• [Task to complete]
Find out how many lines of the listing below include "envoyer" and report only that number.

[[ Input open ]]

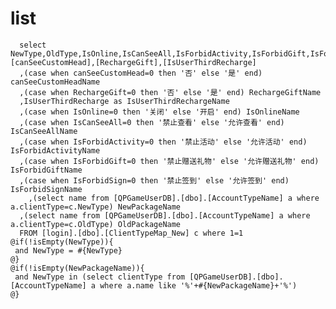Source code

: list
===
	  select NewType,OldType,IsOnline,IsCanSeeAll,IsForbidActivity,IsForbidGift,IsForbidSign,[canSeeCustomHead],[RechargeGift],[IsUserThirdRecharge]
	  ,(case when canSeeCustomHead=0 then '否' else '是' end) canSeeCustomHeadName
	  ,(case when RechargeGift=0 then '否' else '是' end) RechargeGiftName
	  ,IsUserThirdRecharge as IsUserThirdRechargeName
	  ,(case when IsOnline=0 then '关闭' else '开启' end) IsOnlineName
	  ,(case when IsCanSeeAll=0 then '禁止查看' else '允许查看' end) IsCanSeeAllName
	  ,(case when IsForbidActivity=0 then '禁止活动' else '允许活动' end) IsForbidActivityName
	  ,(case when IsForbidGift=0 then '禁止赠送礼物' else '允许赠送礼物' end) IsForbidGiftName
	  ,(case when IsForbidSign=0 then '禁止签到' else '允许签到' end) IsForbidSignName
	    ,(select name from [QPGameUserDB].[dbo].[AccountTypeName] a where a.clientType=c.NewType) NewPackageName 
	  ,(select name from [QPGameUserDB].[dbo].[AccountTypeName] a where a.clientType=c.OldType) OldPackageName 
	  FROM [login].[dbo].[ClientTypeMap_New] c where 1=1
	@if(!isEmpty(NewType)){
	 and NewType = #{NewType}
	@}
	@if(!isEmpty(NewPackageName)){
	 and NewType in (select clientType from [QPGameUserDB].[dbo].[AccountTypeName] a where a.name like '%'+#{NewPackageName}+'%')
	@}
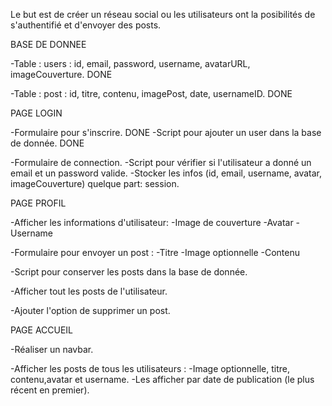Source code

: Le but est de créer un réseau social ou les utilisateurs ont la posibilités de s'authentifié et d'envoyer des posts.

BASE DE DONNEE

-Table : users : id, email, password, username, avatarURL, imageCouverture. DONE

-Table : post : id, titre, contenu, imagePost, date, usernameID. DONE

PAGE LOGIN

-Formulaire pour s'inscrire. DONE
-Script pour ajouter un user dans la base de donnée. DONE

-Formulaire de connection.
-Script pour vérifier si l'utilisateur a donné un email et un password valide.
-Stocker les infos (id, email, username, avatar, imageCouverture) quelque part: session.

PAGE PROFIL

-Afficher les informations d'utilisateur:
    -Image de couverture
    -Avatar
    -Username

-Formulaire pour envoyer un post :
    -Titre
    -Image optionnelle
    -Contenu

-Script pour conserver les posts dans la base de donnée.

-Afficher tout les posts de l'utilisateur.

-Ajouter l'option de supprimer un post.

PAGE ACCUEIL

-Réaliser un navbar.

-Afficher les posts de tous les utilisateurs :
    -Image optionnelle, titre, contenu,avatar et username.
    -Les afficher par date de publication (le plus récent en premier).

[[ Input closed ]]

• [Solution for this problem]
2